Activity - Only the lines from the start of the entries through the line with "The process plugin uses" should be returned, each exactly as it stands, and no pictures.

Records -
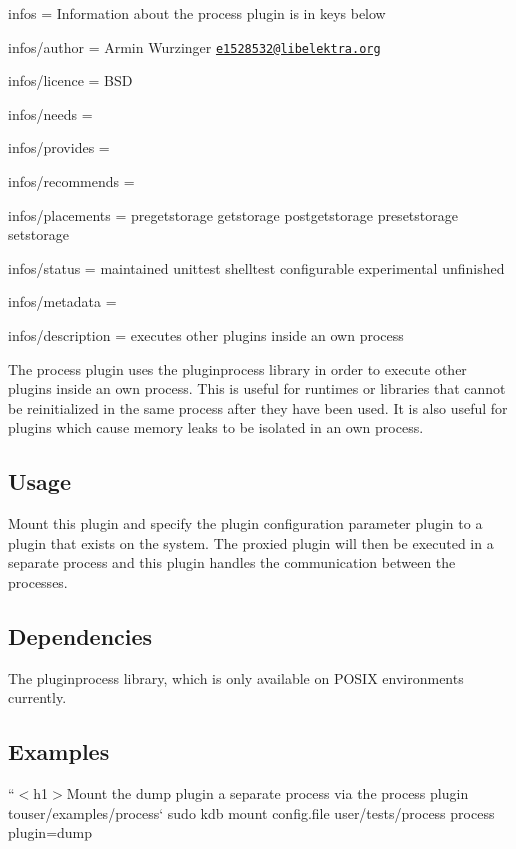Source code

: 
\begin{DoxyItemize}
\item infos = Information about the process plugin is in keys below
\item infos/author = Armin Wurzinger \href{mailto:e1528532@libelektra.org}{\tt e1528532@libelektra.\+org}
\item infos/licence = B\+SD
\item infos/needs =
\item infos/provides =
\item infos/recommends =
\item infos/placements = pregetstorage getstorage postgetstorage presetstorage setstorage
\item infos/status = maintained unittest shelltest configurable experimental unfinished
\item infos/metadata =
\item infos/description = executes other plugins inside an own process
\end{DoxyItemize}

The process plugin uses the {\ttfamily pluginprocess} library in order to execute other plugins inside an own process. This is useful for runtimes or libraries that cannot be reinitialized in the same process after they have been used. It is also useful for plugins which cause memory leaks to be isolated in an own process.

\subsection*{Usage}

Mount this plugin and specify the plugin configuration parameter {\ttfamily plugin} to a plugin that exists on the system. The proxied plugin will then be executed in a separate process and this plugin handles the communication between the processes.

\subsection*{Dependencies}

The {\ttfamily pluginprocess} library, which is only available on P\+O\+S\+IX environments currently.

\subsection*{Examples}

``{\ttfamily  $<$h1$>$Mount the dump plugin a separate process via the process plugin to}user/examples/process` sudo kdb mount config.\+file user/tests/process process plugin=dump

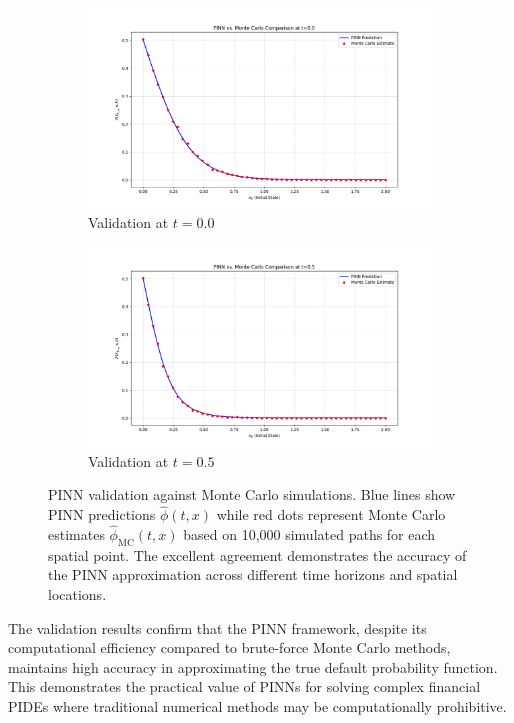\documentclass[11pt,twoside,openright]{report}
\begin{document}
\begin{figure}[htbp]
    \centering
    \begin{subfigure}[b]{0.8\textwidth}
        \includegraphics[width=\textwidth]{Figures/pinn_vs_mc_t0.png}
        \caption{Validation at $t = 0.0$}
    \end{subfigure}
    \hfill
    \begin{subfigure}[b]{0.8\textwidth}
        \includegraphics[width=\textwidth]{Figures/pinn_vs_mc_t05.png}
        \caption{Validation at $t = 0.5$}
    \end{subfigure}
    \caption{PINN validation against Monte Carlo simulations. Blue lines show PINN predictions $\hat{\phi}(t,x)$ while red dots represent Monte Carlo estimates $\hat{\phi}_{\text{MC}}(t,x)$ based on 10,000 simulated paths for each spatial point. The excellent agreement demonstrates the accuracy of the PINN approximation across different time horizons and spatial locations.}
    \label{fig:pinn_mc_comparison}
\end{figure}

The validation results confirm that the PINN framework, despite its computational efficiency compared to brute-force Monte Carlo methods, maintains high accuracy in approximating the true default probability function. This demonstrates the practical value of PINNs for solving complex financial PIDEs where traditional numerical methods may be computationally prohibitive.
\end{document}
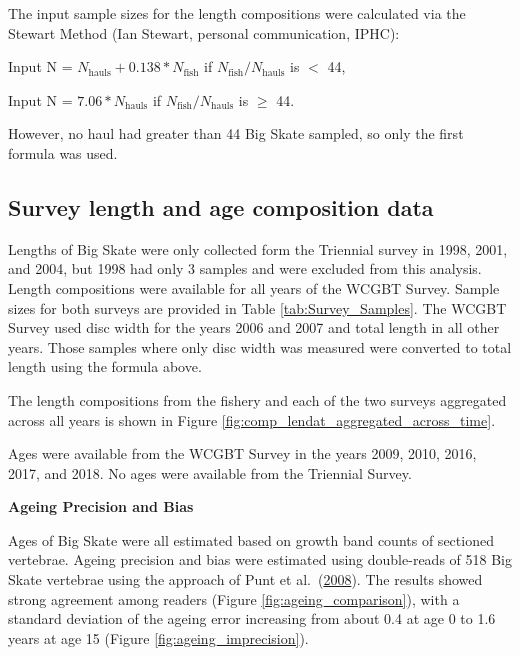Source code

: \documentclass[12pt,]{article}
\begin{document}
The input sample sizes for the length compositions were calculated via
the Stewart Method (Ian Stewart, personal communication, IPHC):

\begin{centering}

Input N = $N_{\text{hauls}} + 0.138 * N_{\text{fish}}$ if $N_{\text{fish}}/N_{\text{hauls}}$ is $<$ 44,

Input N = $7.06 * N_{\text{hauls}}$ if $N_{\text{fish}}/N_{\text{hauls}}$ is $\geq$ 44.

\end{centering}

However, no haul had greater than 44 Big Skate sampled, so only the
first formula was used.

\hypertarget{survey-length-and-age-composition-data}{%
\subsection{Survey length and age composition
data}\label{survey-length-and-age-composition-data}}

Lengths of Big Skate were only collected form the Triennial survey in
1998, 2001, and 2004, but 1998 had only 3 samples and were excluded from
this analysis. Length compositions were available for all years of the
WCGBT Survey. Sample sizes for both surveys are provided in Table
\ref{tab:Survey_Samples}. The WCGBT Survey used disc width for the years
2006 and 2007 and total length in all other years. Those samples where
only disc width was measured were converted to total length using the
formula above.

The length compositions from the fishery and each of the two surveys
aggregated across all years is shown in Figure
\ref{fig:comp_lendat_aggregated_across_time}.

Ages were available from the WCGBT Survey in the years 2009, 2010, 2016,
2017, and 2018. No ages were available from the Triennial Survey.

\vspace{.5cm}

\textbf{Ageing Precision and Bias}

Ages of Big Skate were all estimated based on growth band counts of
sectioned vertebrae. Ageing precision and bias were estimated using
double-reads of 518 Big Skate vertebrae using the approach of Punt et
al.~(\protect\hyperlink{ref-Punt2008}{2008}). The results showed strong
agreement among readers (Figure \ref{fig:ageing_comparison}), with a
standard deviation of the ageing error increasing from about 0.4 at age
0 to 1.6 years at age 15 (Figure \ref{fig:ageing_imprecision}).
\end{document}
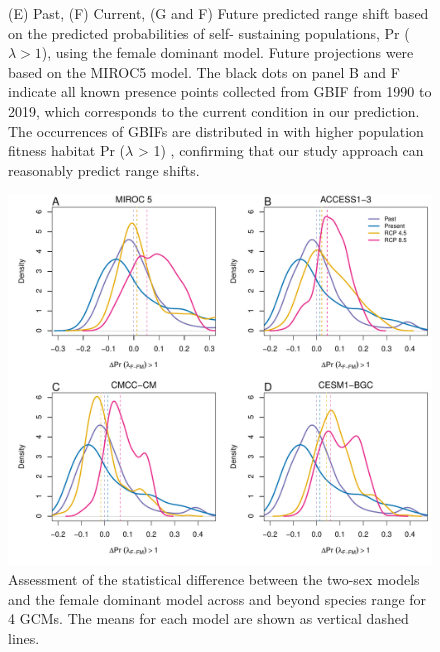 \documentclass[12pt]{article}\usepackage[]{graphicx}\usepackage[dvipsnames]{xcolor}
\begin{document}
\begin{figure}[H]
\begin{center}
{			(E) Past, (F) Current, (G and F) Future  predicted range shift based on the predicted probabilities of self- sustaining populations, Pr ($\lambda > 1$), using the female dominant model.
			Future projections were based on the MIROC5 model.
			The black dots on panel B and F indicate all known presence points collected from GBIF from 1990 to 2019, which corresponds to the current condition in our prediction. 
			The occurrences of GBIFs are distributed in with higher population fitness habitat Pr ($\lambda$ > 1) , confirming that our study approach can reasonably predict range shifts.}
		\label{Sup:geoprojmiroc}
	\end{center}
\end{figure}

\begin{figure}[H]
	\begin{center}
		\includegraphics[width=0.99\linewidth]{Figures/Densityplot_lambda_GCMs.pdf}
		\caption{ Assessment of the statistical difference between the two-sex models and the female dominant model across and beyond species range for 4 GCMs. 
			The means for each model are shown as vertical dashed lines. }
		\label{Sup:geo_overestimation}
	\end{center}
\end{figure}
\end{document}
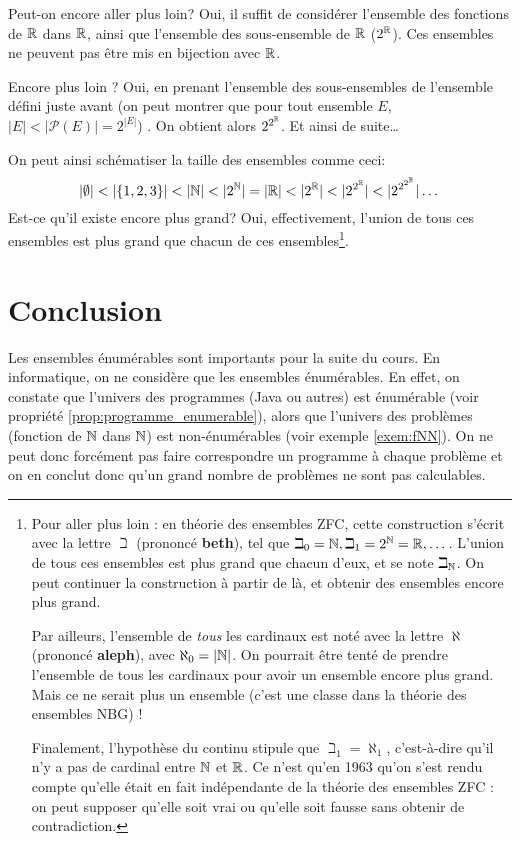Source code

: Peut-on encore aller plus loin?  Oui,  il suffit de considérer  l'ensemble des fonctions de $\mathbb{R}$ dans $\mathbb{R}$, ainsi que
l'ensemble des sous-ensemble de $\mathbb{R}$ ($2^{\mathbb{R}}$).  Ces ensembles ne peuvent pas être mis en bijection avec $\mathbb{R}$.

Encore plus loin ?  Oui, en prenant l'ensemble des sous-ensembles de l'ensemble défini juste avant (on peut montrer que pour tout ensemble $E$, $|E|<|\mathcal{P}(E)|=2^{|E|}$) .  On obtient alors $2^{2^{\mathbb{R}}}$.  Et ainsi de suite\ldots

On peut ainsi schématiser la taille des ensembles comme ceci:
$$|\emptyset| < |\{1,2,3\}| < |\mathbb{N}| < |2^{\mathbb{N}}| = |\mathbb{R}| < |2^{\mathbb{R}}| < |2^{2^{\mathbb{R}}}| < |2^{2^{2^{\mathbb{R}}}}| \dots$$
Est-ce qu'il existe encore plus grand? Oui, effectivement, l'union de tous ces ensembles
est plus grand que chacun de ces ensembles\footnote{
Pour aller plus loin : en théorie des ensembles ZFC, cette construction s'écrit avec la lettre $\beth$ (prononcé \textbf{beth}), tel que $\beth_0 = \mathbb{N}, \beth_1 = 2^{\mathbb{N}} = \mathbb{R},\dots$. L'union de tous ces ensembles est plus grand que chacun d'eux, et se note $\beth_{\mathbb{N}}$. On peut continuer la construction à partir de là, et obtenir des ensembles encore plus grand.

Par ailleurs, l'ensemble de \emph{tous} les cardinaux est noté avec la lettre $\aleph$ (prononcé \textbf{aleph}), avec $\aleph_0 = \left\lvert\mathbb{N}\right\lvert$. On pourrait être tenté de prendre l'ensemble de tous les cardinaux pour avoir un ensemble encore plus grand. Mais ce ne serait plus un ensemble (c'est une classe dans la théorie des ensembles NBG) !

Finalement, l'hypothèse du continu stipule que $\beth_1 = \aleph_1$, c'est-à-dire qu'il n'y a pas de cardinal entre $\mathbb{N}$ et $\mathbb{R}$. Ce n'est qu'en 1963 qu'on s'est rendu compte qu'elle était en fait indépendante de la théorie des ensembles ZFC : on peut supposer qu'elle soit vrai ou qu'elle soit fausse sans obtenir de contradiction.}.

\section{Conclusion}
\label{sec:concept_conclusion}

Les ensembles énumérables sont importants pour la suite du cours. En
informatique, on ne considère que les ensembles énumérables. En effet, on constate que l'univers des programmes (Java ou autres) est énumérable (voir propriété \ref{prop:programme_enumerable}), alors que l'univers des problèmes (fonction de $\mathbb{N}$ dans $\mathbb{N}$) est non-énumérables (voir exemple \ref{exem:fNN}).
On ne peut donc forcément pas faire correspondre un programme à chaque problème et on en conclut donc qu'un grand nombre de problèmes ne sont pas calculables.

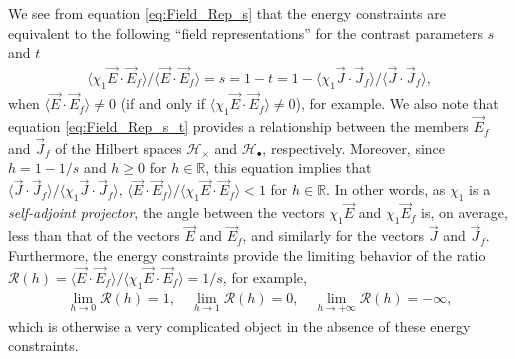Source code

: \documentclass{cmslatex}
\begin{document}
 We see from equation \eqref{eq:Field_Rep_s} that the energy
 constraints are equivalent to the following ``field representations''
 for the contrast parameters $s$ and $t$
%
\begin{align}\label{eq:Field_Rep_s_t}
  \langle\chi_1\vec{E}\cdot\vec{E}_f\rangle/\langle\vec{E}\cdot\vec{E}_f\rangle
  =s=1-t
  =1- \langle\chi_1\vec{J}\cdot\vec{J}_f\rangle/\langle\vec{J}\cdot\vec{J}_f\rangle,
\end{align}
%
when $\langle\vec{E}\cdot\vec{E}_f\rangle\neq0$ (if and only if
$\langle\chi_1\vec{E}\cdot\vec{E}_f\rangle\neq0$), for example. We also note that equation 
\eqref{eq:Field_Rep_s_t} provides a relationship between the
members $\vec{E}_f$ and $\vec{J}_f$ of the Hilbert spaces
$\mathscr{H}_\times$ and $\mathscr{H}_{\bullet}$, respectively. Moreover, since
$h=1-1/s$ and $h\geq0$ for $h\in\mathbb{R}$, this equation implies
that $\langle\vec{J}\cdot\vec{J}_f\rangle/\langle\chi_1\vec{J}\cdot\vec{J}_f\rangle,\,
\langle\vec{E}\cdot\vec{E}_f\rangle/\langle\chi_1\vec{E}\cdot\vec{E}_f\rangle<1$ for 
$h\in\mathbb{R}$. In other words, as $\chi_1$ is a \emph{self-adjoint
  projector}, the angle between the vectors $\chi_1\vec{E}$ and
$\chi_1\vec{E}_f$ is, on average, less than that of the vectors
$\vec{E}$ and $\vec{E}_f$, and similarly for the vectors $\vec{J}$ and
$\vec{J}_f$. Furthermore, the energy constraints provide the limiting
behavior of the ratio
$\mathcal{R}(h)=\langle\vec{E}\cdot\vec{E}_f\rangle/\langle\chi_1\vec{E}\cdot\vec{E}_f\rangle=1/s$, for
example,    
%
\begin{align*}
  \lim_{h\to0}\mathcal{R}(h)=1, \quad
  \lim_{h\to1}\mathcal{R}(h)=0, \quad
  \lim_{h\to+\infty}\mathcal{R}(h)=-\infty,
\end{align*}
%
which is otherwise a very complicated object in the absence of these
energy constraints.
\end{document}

Your response -
Source code

: 
\begin{DoxyItemize}
\item infos = Information about the process plugin is in keys below
\item infos/author = Armin Wurzinger \href{mailto:e1528532@libelektra.org}{\tt e1528532@libelektra.\+org}
\item infos/licence = B\+SD
\item infos/needs =
\item infos/provides =
\item infos/recommends =
\item infos/placements = pregetstorage getstorage postgetstorage presetstorage setstorage
\item infos/status = maintained unittest shelltest configurable experimental unfinished
\item infos/metadata =
\item infos/description = executes other plugins inside an own process
\end{DoxyItemize}

The process plugin uses the {\ttfamily pluginprocess} library in order to execute other plugins inside an own process. This is useful for runtimes or libraries that cannot be reinitialized in the same process after they have been used. It is also useful for plugins which cause memory leaks to be isolated in an own process.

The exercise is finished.